START Task data

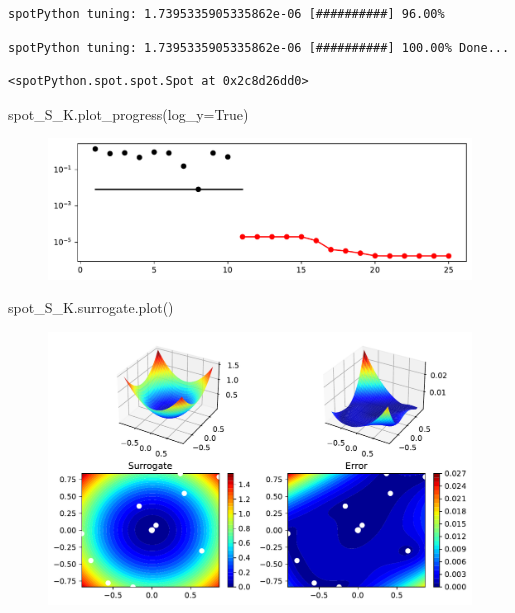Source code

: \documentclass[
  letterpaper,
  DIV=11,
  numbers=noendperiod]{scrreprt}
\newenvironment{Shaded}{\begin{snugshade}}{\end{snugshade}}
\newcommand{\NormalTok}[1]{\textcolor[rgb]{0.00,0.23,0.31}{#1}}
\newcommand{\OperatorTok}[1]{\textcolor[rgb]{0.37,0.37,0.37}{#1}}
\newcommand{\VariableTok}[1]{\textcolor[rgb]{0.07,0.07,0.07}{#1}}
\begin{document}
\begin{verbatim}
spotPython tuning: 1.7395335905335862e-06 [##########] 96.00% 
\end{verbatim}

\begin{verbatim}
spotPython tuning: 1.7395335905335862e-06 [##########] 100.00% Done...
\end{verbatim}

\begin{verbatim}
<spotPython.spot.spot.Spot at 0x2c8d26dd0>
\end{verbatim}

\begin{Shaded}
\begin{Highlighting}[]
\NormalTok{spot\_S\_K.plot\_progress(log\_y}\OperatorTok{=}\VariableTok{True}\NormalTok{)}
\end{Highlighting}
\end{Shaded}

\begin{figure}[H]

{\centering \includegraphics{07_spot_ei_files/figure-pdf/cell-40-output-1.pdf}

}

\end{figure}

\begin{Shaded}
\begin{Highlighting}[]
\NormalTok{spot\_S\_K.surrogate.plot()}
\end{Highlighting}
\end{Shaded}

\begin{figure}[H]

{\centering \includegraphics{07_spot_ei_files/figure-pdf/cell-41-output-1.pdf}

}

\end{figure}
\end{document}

END Task data
START Task data

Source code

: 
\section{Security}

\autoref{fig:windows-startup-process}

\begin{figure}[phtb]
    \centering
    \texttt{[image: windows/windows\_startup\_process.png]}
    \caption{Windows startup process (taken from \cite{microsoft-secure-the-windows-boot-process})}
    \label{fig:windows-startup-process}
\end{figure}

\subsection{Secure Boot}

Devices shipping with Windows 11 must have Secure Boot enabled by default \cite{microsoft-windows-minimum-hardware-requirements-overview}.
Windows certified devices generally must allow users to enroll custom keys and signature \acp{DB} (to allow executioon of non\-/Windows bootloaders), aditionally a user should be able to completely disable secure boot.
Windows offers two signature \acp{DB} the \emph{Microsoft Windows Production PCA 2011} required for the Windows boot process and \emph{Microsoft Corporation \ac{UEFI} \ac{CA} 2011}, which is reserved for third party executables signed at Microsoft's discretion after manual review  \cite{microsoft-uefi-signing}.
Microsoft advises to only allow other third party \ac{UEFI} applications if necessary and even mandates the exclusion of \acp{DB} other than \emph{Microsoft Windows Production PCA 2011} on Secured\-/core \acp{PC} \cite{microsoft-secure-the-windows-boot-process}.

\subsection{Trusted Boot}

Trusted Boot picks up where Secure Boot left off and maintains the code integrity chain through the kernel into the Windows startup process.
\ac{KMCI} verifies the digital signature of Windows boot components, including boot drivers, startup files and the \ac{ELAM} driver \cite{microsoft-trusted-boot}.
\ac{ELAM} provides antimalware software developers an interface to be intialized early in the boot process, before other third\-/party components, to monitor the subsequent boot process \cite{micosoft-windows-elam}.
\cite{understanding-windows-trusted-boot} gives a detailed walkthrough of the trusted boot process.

END Task data
START Task data

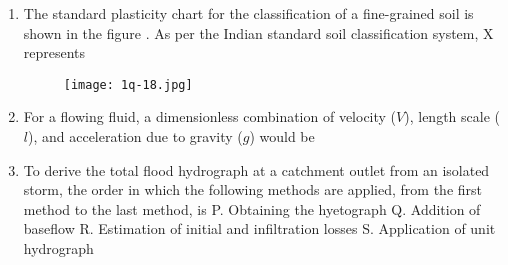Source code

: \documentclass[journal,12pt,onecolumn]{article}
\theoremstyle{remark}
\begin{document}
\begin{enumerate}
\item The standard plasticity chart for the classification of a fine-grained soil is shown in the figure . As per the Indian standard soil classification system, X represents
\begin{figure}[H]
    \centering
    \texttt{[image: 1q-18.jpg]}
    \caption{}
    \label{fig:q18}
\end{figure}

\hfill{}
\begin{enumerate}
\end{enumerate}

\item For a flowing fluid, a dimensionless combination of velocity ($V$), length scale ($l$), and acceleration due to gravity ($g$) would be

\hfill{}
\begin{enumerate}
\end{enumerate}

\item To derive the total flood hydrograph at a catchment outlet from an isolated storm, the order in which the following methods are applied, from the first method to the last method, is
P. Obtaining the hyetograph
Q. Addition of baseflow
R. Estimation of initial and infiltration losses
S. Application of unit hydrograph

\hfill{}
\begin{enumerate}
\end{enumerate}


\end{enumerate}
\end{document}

END Task data

_Description of the task_: On how many lines of the data does the word "spotPython" appear? Reply with the number alone.

_Your solution_: 3